'''

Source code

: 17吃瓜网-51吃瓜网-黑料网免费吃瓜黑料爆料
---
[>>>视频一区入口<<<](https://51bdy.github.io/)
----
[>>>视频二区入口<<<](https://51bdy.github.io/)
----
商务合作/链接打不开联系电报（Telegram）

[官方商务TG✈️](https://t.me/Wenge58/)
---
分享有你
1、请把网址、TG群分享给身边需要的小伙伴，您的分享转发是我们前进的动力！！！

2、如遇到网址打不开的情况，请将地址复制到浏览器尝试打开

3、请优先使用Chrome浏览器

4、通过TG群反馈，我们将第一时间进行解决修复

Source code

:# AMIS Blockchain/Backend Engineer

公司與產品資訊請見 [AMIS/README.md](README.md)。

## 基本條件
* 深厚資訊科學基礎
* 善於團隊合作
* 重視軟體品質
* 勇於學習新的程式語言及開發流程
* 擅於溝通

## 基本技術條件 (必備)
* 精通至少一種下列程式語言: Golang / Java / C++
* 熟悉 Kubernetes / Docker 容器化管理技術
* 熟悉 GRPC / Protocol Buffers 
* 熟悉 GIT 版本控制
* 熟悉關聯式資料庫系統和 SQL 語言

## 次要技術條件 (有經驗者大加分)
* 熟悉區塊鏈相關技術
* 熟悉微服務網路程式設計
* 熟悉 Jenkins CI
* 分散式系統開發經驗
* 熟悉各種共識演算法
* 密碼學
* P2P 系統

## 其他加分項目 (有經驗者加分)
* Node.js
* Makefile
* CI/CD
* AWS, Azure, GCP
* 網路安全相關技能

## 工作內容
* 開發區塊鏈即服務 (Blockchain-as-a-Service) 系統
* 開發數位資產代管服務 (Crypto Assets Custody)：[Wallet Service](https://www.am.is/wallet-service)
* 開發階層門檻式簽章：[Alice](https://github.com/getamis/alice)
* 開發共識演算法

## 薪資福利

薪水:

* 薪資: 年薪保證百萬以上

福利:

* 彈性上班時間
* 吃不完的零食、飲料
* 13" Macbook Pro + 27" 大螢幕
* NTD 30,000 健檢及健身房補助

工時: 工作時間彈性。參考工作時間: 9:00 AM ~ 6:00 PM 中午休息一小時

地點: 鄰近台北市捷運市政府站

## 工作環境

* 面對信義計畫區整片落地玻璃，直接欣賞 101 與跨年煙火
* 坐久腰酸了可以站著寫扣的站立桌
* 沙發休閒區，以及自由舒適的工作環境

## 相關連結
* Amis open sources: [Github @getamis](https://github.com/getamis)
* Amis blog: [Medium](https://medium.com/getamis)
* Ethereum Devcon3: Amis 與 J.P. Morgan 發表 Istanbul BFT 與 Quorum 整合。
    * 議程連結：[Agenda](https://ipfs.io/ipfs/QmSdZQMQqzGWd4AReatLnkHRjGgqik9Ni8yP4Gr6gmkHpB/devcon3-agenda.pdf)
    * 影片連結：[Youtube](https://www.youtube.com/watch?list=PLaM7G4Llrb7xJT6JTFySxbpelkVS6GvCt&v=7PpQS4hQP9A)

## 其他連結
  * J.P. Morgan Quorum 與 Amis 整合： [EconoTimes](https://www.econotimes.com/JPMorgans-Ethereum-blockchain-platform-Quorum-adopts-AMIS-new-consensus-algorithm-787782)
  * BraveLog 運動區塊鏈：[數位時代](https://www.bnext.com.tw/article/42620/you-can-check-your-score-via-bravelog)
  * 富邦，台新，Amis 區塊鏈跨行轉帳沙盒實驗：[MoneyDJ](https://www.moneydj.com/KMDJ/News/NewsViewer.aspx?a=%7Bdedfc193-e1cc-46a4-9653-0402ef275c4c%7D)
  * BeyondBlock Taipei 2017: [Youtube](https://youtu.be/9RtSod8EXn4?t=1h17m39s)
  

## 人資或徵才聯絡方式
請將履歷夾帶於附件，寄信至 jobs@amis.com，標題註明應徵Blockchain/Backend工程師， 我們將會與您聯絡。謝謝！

'''

> **Task instructions**: Copy out all lines of the material above in which "Youtube" occurs.

> **Finished task**:
    * 影片連結：[Youtube](https://www.youtube.com/watch?list=PLaM7G4Llrb7xJT6JTFySxbpelkVS6GvCt&v=7PpQS4hQP9A)
  * BeyondBlock Taipei 2017: [Youtube](https://youtu.be/9RtSod8EXn4?t=1h17m39s)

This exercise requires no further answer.